Inspiration

Breast cancer is one of the leading causes of death among women worldwide, but early detection can significantly improve survival rates. We wanted to leverage AI to build a tool that makes detection faster, accessible, and interactive

What it does

Chatbot that collects 30 diagnostic features step by step.
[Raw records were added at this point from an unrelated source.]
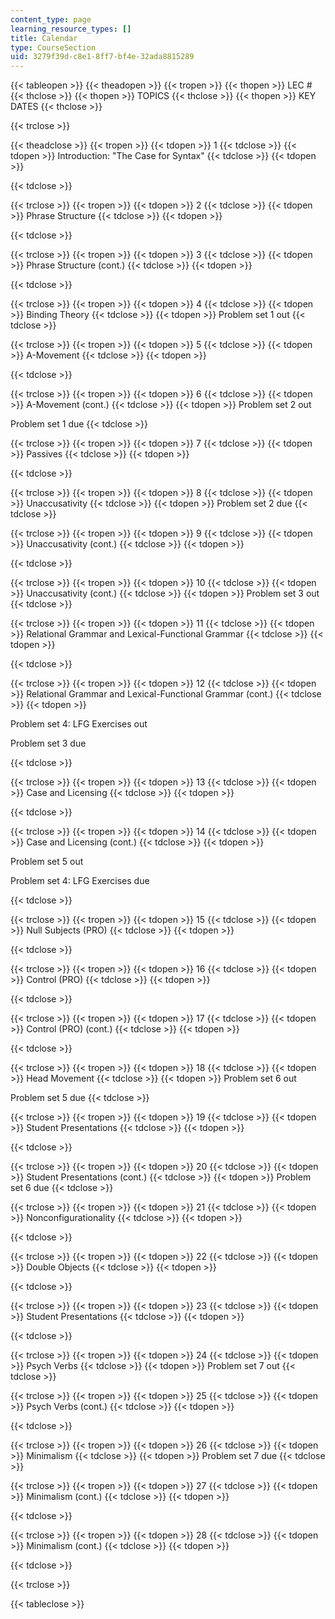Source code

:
 ```yaml
---
content_type: page
learning_resource_types: []
title: Calendar
type: CourseSection
uid: 3279f39d-c8e1-8ff7-bf4e-32ada8815289
---
```


{{< tableopen >}}
{{< theadopen >}}
{{< tropen >}}
{{< thopen >}}
LEC #
{{< thclose >}}
{{< thopen >}}
TOPICS
{{< thclose >}}
{{< thopen >}}
KEY DATES
{{< thclose >}}

{{< trclose >}}

{{< theadclose >}}
{{< tropen >}}
{{< tdopen >}}
1
{{< tdclose >}}
{{< tdopen >}}
Introduction: "The Case for Syntax"
{{< tdclose >}}
{{< tdopen >}}

{{< tdclose >}}

{{< trclose >}}
{{< tropen >}}
{{< tdopen >}}
2
{{< tdclose >}}
{{< tdopen >}}
Phrase Structure
{{< tdclose >}}
{{< tdopen >}}

{{< tdclose >}}

{{< trclose >}}
{{< tropen >}}
{{< tdopen >}}
3
{{< tdclose >}}
{{< tdopen >}}
Phrase Structure (cont.)
{{< tdclose >}}
{{< tdopen >}}

{{< tdclose >}}

{{< trclose >}}
{{< tropen >}}
{{< tdopen >}}
4
{{< tdclose >}}
{{< tdopen >}}
Binding Theory
{{< tdclose >}}
{{< tdopen >}}
Problem set 1 out
{{< tdclose >}}

{{< trclose >}}
{{< tropen >}}
{{< tdopen >}}
5
{{< tdclose >}}
{{< tdopen >}}
A-Movement
{{< tdclose >}}
{{< tdopen >}}

{{< tdclose >}}

{{< trclose >}}
{{< tropen >}}
{{< tdopen >}}
6
{{< tdclose >}}
{{< tdopen >}}
A-Movement (cont.)
{{< tdclose >}}
{{< tdopen >}}
Problem set 2 out  
  
Problem set 1 due
{{< tdclose >}}

{{< trclose >}}
{{< tropen >}}
{{< tdopen >}}
7
{{< tdclose >}}
{{< tdopen >}}
Passives
{{< tdclose >}}
{{< tdopen >}}

{{< tdclose >}}

{{< trclose >}}
{{< tropen >}}
{{< tdopen >}}
8
{{< tdclose >}}
{{< tdopen >}}
Unaccusativity
{{< tdclose >}}
{{< tdopen >}}
Problem set 2 due
{{< tdclose >}}

{{< trclose >}}
{{< tropen >}}
{{< tdopen >}}
9
{{< tdclose >}}
{{< tdopen >}}
Unaccusativity (cont.)
{{< tdclose >}}
{{< tdopen >}}

{{< tdclose >}}

{{< trclose >}}
{{< tropen >}}
{{< tdopen >}}
10
{{< tdclose >}}
{{< tdopen >}}
Unaccusativity (cont.)
{{< tdclose >}}
{{< tdopen >}}
Problem set 3 out
{{< tdclose >}}

{{< trclose >}}
{{< tropen >}}
{{< tdopen >}}
11
{{< tdclose >}}
{{< tdopen >}}
Relational Grammar and Lexical-Functional Grammar
{{< tdclose >}}
{{< tdopen >}}

{{< tdclose >}}

{{< trclose >}}
{{< tropen >}}
{{< tdopen >}}
12
{{< tdclose >}}
{{< tdopen >}}
Relational Grammar and Lexical-Functional Grammar (cont.)
{{< tdclose >}}
{{< tdopen >}}


Problem set 4: LFG Exercises out

Problem set 3 due


{{< tdclose >}}

{{< trclose >}}
{{< tropen >}}
{{< tdopen >}}
13
{{< tdclose >}}
{{< tdopen >}}
Case and Licensing
{{< tdclose >}}
{{< tdopen >}}

{{< tdclose >}}

{{< trclose >}}
{{< tropen >}}
{{< tdopen >}}
14
{{< tdclose >}}
{{< tdopen >}}
Case and Licensing (cont.)
{{< tdclose >}}
{{< tdopen >}}


Problem set 5 out

Problem set 4: LFG Exercises due


{{< tdclose >}}

{{< trclose >}}
{{< tropen >}}
{{< tdopen >}}
15
{{< tdclose >}}
{{< tdopen >}}
Null Subjects (PRO)
{{< tdclose >}}
{{< tdopen >}}

{{< tdclose >}}

{{< trclose >}}
{{< tropen >}}
{{< tdopen >}}
16
{{< tdclose >}}
{{< tdopen >}}
Control (PRO)
{{< tdclose >}}
{{< tdopen >}}

{{< tdclose >}}

{{< trclose >}}
{{< tropen >}}
{{< tdopen >}}
17
{{< tdclose >}}
{{< tdopen >}}
Control (PRO) (cont.)
{{< tdclose >}}
{{< tdopen >}}

{{< tdclose >}}

{{< trclose >}}
{{< tropen >}}
{{< tdopen >}}
18
{{< tdclose >}}
{{< tdopen >}}
Head Movement
{{< tdclose >}}
{{< tdopen >}}
Problem set 6 out  
  
Problem set 5 due
{{< tdclose >}}

{{< trclose >}}
{{< tropen >}}
{{< tdopen >}}
19
{{< tdclose >}}
{{< tdopen >}}
Student Presentations
{{< tdclose >}}
{{< tdopen >}}

{{< tdclose >}}

{{< trclose >}}
{{< tropen >}}
{{< tdopen >}}
20
{{< tdclose >}}
{{< tdopen >}}
Student Presentations (cont.)
{{< tdclose >}}
{{< tdopen >}}
Problem set 6 due
{{< tdclose >}}

{{< trclose >}}
{{< tropen >}}
{{< tdopen >}}
21
{{< tdclose >}}
{{< tdopen >}}
Nonconfigurationality
{{< tdclose >}}
{{< tdopen >}}

{{< tdclose >}}

{{< trclose >}}
{{< tropen >}}
{{< tdopen >}}
22
{{< tdclose >}}
{{< tdopen >}}
Double Objects
{{< tdclose >}}
{{< tdopen >}}

{{< tdclose >}}

{{< trclose >}}
{{< tropen >}}
{{< tdopen >}}
23
{{< tdclose >}}
{{< tdopen >}}
Student Presentations
{{< tdclose >}}
{{< tdopen >}}

{{< tdclose >}}

{{< trclose >}}
{{< tropen >}}
{{< tdopen >}}
24
{{< tdclose >}}
{{< tdopen >}}
Psych Verbs
{{< tdclose >}}
{{< tdopen >}}
Problem set 7 out
{{< tdclose >}}

{{< trclose >}}
{{< tropen >}}
{{< tdopen >}}
25
{{< tdclose >}}
{{< tdopen >}}
Psych Verbs (cont.)
{{< tdclose >}}
{{< tdopen >}}

{{< tdclose >}}

{{< trclose >}}
{{< tropen >}}
{{< tdopen >}}
26
{{< tdclose >}}
{{< tdopen >}}
Minimalism
{{< tdclose >}}
{{< tdopen >}}
Problem set 7 due
{{< tdclose >}}

{{< trclose >}}
{{< tropen >}}
{{< tdopen >}}
27
{{< tdclose >}}
{{< tdopen >}}
Minimalism (cont.)
{{< tdclose >}}
{{< tdopen >}}

{{< tdclose >}}

{{< trclose >}}
{{< tropen >}}
{{< tdopen >}}
28
{{< tdclose >}}
{{< tdopen >}}
Minimalism (cont.)
{{< tdclose >}}
{{< tdopen >}}

{{< tdclose >}}

{{< trclose >}}

{{< tableclose >}}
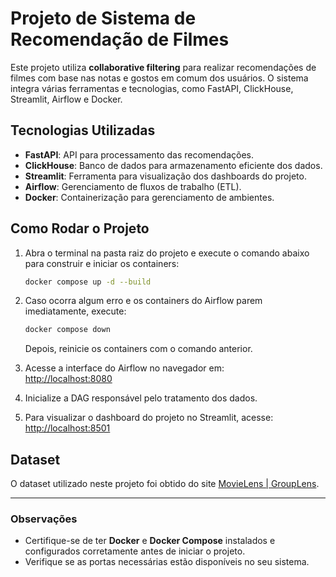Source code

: # Projeto de Sistema de Recomendação de Filmes

Este projeto utiliza **collaborative filtering** para realizar recomendações de filmes com base nas notas e gostos em comum dos usuários. O sistema integra várias ferramentas e tecnologias, como FastAPI, ClickHouse, Streamlit, Airflow e Docker.

## Tecnologias Utilizadas

- **FastAPI**: API para processamento das recomendações.  
- **ClickHouse**: Banco de dados para armazenamento eficiente dos dados.  
- **Streamlit**: Ferramenta para visualização dos dashboards do projeto.  
- **Airflow**: Gerenciamento de fluxos de trabalho (ETL).  
- **Docker**: Containerização para gerenciamento de ambientes.  

## Como Rodar o Projeto

1. Abra o terminal na pasta raiz do projeto e execute o comando abaixo para construir e iniciar os containers:  
   ```bash
   docker compose up -d --build
   ```

2. Caso ocorra algum erro e os containers do Airflow parem imediatamente, execute:  
   ```bash
   docker compose down
   ```  
   Depois, reinicie os containers com o comando anterior.

3. Acesse a interface do Airflow no navegador em:  
   [http://localhost:8080](http://localhost:8080)

4. Inicialize a DAG responsável pelo tratamento dos dados.

5. Para visualizar o dashboard do projeto no Streamlit, acesse:  
   [http://localhost:8501](http://localhost:8501)

## Dataset

O dataset utilizado neste projeto foi obtido do site [MovieLens | GroupLens](https://grouplens.org/datasets/movielens/).

---

### Observações

- Certifique-se de ter **Docker** e **Docker Compose** instalados e configurados corretamente antes de iniciar o projeto.
- Verifique se as portas necessárias estão disponíveis no seu sistema.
AI-assisted mammogram (X-ray) analysis. Detailed model evaluation with accuracy, recall, precision, and confusion matrix.

How we built it

Dataset preprocessing with Pandas. Machine learning model using LinearSVC. Interactive web app built with Streamlit. X-ray image analysis powered by Gemini AI.

Visualization using Matplotlib and Seaborn

Challenges we ran into

Handling 30 different diagnostic features in a user-friendly way. Designing an intuitive chatbot-like flow for medical data entry. Integrating generative AI for X-ray analysis while keeping results concise and explainable.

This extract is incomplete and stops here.